Here is a snippet of what a marginal note in the xml document looks like:

`<note place="margin">A. D. 268. March 20. Death of Gallienus.</note>`

These are different from the footnotes that we saw in class in that (a) they do not have numbers and (b) the white space is different.

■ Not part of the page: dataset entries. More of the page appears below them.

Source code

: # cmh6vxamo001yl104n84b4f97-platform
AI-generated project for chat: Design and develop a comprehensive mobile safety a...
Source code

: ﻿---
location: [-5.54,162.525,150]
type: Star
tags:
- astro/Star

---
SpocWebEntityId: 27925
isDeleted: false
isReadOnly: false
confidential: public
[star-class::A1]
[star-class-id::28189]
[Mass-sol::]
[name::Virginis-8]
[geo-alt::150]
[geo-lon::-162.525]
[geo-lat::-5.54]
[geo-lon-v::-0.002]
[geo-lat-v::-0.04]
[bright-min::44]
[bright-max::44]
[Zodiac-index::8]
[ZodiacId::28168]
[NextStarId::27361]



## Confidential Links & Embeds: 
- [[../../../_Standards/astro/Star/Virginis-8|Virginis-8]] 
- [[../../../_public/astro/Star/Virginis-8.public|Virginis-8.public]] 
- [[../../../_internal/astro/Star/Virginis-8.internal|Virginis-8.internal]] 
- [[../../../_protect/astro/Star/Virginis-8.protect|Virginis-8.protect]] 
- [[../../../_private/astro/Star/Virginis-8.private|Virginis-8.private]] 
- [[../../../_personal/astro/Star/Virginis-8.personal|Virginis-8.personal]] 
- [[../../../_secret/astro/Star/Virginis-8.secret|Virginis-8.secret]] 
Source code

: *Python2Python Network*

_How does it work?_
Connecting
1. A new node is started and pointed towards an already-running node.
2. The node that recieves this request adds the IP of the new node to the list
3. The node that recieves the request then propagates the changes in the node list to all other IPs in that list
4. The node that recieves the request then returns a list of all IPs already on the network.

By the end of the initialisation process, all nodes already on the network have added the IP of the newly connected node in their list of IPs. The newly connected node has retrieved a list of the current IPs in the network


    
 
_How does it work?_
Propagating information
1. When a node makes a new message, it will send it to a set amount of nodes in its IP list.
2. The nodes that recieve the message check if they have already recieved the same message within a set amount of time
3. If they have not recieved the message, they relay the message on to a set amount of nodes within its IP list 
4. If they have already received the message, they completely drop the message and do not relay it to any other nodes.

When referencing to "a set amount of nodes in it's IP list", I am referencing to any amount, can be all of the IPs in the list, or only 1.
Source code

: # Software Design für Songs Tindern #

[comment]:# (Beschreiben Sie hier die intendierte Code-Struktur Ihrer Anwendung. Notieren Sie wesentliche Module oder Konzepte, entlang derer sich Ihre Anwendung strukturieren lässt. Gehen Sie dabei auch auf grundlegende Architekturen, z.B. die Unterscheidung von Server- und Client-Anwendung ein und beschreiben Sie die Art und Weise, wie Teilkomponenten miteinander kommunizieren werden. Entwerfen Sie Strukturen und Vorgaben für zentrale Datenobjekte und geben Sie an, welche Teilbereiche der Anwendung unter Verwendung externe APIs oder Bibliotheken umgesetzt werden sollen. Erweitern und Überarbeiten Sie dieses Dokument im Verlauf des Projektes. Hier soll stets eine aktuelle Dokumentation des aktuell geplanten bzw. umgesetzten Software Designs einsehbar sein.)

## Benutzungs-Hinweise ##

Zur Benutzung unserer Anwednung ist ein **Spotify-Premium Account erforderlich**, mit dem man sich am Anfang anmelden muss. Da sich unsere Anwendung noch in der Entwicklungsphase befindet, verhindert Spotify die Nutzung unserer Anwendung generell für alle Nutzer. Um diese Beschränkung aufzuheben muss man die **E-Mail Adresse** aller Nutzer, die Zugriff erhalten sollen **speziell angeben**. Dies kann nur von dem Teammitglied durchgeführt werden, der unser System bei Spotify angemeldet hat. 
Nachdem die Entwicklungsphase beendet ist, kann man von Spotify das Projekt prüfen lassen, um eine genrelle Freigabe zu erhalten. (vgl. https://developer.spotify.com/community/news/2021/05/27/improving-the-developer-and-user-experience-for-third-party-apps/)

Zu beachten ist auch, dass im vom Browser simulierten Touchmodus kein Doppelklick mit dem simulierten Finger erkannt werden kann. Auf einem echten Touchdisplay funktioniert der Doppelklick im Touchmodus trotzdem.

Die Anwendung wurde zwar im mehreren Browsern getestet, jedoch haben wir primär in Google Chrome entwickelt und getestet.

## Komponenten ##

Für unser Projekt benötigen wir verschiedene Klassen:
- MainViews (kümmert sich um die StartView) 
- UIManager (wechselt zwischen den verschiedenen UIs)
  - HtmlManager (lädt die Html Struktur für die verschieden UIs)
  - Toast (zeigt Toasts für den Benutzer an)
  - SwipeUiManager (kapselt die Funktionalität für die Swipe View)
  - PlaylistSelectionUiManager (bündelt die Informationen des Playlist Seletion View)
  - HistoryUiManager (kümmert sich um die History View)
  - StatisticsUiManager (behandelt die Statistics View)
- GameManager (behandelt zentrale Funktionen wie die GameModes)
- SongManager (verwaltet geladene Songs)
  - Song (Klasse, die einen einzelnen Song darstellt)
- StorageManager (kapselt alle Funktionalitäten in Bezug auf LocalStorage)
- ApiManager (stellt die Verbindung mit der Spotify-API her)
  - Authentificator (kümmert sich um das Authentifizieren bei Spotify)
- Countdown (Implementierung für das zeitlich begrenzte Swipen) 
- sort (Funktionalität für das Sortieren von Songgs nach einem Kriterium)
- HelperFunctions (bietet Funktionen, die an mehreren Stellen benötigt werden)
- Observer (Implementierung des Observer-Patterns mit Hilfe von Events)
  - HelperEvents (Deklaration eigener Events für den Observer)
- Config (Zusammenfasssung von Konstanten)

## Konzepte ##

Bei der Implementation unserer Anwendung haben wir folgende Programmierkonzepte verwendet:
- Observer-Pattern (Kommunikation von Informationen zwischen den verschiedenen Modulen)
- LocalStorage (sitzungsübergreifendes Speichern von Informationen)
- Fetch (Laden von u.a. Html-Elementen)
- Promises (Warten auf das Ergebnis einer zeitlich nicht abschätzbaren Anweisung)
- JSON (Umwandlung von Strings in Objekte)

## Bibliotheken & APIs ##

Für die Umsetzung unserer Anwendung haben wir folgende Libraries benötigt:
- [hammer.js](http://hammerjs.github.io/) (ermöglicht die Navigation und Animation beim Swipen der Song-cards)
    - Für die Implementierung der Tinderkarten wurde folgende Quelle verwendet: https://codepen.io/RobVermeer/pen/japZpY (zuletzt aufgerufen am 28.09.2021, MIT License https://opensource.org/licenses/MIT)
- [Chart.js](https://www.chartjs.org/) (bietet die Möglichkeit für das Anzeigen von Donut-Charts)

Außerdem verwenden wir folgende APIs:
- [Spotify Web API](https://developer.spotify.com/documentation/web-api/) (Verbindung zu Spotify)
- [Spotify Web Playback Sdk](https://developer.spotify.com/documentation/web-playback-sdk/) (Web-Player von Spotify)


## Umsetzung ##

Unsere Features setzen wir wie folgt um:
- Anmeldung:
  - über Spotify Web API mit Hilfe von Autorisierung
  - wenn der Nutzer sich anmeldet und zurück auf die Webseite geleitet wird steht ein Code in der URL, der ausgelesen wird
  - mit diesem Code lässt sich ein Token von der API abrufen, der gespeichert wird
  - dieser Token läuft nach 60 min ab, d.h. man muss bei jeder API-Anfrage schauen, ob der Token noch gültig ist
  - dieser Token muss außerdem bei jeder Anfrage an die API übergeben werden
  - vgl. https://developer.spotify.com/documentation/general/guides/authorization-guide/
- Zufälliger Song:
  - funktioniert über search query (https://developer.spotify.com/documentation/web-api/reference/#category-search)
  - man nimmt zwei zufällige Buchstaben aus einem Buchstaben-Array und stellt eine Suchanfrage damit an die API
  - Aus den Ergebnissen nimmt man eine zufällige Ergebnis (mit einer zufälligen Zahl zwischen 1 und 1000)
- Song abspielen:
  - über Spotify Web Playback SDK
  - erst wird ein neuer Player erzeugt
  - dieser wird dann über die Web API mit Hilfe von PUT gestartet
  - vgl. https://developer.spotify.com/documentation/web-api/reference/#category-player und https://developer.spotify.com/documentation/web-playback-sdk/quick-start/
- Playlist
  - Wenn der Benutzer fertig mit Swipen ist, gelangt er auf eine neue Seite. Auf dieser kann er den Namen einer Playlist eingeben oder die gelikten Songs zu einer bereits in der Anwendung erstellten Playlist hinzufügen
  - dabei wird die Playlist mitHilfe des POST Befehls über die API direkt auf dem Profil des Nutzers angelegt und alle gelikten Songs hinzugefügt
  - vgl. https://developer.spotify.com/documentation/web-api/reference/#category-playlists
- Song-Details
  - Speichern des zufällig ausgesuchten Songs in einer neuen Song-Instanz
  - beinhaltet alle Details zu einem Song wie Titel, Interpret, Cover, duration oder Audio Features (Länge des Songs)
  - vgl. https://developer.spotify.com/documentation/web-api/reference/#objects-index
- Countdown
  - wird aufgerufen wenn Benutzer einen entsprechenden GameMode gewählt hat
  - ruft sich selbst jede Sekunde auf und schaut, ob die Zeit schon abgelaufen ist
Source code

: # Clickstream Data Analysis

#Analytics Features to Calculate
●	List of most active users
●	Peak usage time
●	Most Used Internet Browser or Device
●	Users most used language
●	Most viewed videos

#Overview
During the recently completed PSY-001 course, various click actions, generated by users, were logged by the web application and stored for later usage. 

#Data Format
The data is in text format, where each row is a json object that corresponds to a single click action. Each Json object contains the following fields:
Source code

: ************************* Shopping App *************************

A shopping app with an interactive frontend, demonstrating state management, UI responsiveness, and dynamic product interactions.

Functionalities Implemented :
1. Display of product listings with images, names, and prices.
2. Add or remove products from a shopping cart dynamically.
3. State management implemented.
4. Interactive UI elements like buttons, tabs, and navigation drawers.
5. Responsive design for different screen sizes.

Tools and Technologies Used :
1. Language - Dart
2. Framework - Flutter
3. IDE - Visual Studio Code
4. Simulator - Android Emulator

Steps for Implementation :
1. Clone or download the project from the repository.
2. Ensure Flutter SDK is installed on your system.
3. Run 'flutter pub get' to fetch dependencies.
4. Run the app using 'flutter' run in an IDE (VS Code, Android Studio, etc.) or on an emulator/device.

You are free to accomodate for that however you would like.

### Set up

In [1]:
# ! pip install beatifulsoup4

In [1]:
from bs4 import BeautifulSoup
import requests
import pandas as pd

In [2]:
# load xml file
url = "https://raw.githubusercontent.com/msaxton/nlp-data/main/gibbon.xml"
response = requests.get(url)
xml_file = response.text

### Parse TEI

In [5]:
# use BeautifulSoup to creat an xml object
xml = BeautifulSoup(xml_file)

In [6]:
# find all marginal note
marginal_notes = xml.find_all( 'note', attrs = {'place': 'margin'})

In [7]:
# remove extra space (if needed)
def removing_space(xml_file):
    xml_file = xml_file.replace("\n", " ")
    Xml_file = xml_file.replace("  ", " ")
    return xml_file

In [8]:
# prepare data for dataframe
notes = []
i = 1
for margins in marginal_notes: 
    h = {}
    margins_num = f'margins {str(i)}'
    margins_text = removing_space(margins.text)
    h['number']= margins_num
    h['text']= margins_text
    notes.append(h)
    i+=1

In [9]:
# convert to dataframe
xml_df=pd.DataFrame.from_dict(notes)

In [10]:
xml_df.head(10)

Unnamed: 0,number,text
0,margins 1,Aureolus invades Ital...
1,margins 2,A. D. 268.
2,margins 3,A. D. 268. March 20. Death of Gallienus.
3,margins 4,Character and eleva ...
4,margins 5,Death of Aureolus.
5,margins 6,Clemency and juſtice ...
6,margins 7,He under ...
7,margins 8,A. D. 269. The Goths invade the empire.
8,margins 9,Diſtreſs and firm ...
9,margins 10,His victory over the Goths.


In [11]:
# save dataframe as csv
file_name = "gibbondataframe.csv"